The CNN dataset was downloaded from New York University, in the version made available by Kyunghyun Cho.

In [7]:
# paths to main files
ROOT_DIRECTORY ='../data/'
RAW_DATA_DIRECTORY = '/raw/'
STORIES_PROCESSED_DIRECTORY = 'processed/stories/'
SUMMARIES_PROCESSED_DIRECTORY = '/processed/summaries/'
TAR_FILE = ROOT_DIRECTORY + RAW_DATA_DIRECTORY + 'stories_raw.tar.gz'
directory_raw = ROOT_DIRECTORY + RAW_DATA_DIRECTORY
directory_stories = ROOT_DIRECTORY + STORIES_PROCESSED_DIRECTORY
directory_summaries = ROOT_DIRECTORY + SUMMARIES_PROCESSED_DIRECTORY

#### Main text processing tasks
- For each story we remove the initial part of the text, which was a CNN office location plus the string '(CNN) -- ' and also the double lines (i.e extra carriage return characters)
- For the summaries, we found the highlights using their headers (@highlight) and cleaned extra spaces and carriage return characters.
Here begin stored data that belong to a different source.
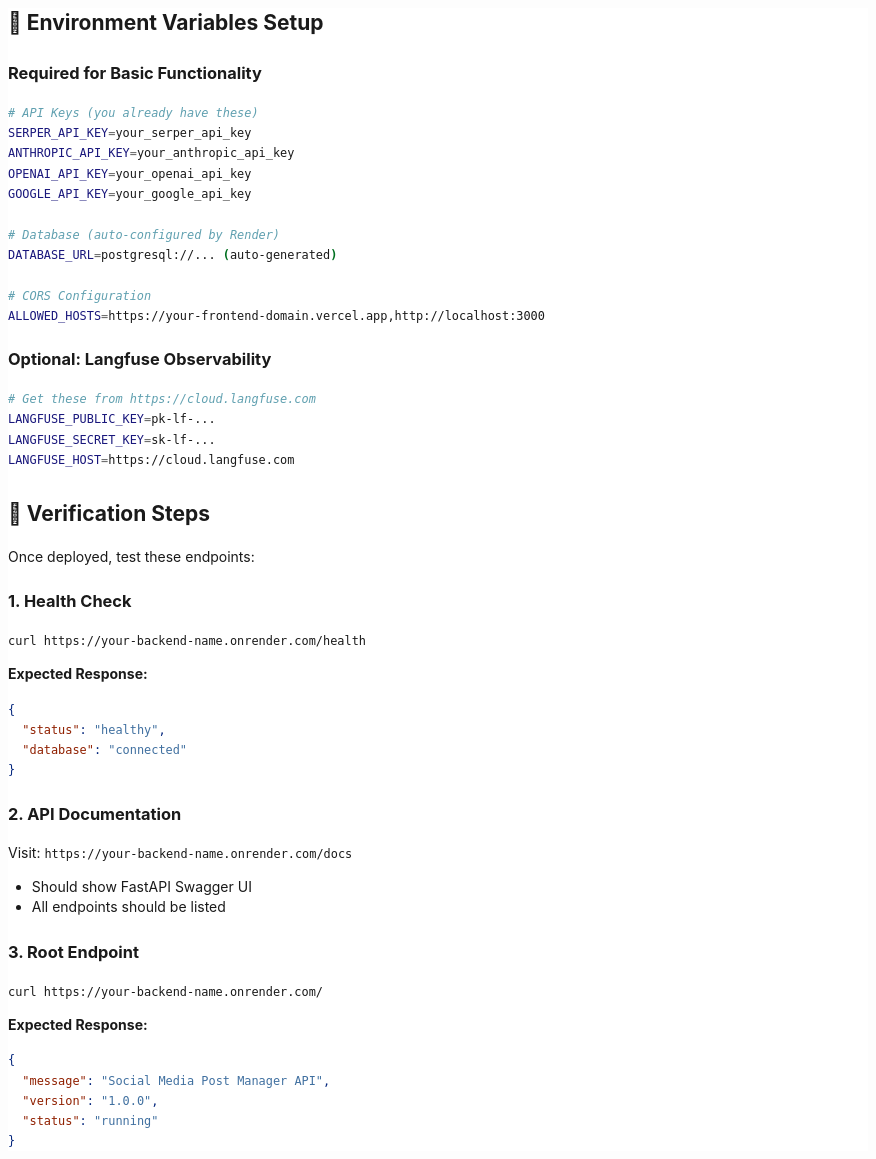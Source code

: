 ## 🔧 Environment Variables Setup

### Required for Basic Functionality
```bash
# API Keys (you already have these)
SERPER_API_KEY=your_serper_api_key
ANTHROPIC_API_KEY=your_anthropic_api_key
OPENAI_API_KEY=your_openai_api_key
GOOGLE_API_KEY=your_google_api_key

# Database (auto-configured by Render)
DATABASE_URL=postgresql://... (auto-generated)

# CORS Configuration
ALLOWED_HOSTS=https://your-frontend-domain.vercel.app,http://localhost:3000
```

### Optional: Langfuse Observability
```bash
# Get these from https://cloud.langfuse.com
LANGFUSE_PUBLIC_KEY=pk-lf-...
LANGFUSE_SECRET_KEY=sk-lf-...
LANGFUSE_HOST=https://cloud.langfuse.com
```

## 🎯 Verification Steps

Once deployed, test these endpoints:

### 1. Health Check
```bash
curl https://your-backend-name.onrender.com/health
```
**Expected Response:**
```json
{
  "status": "healthy",
  "database": "connected"
}
```

### 2. API Documentation
Visit: `https://your-backend-name.onrender.com/docs`
- Should show FastAPI Swagger UI
- All endpoints should be listed

### 3. Root Endpoint
```bash
curl https://your-backend-name.onrender.com/
```
**Expected Response:**
```json
{
  "message": "Social Media Post Manager API",
  "version": "1.0.0",
  "status": "running"
}
```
We joined the highlighs to assemble a short summary.

In [8]:
def read_raw_data(text):

    end_of_story = text.find('@highlight')
    # get story and remove first part with CNN office and double dash
    story = text[:end_of_story]
    index = story.find('(CNN) -- ')
    if index > -1:
        story = story[index + len('(CNN) -- '):]
    # remove double spaces
    story = story.replace('\n\n', '\n')

    # get the highlights and clean
    highlights = text[end_of_story:].split('@highlight')
    # strip extra white space around each highlight
    highlights = [h.strip() for h in highlights if len(h) > 0]
    highlights = [h.strip('\n') for h in highlights if len(h) > 0]
    while '' in highlights:
        highlights.remove('')
    highlights = [t + '.\n' for t in highlights]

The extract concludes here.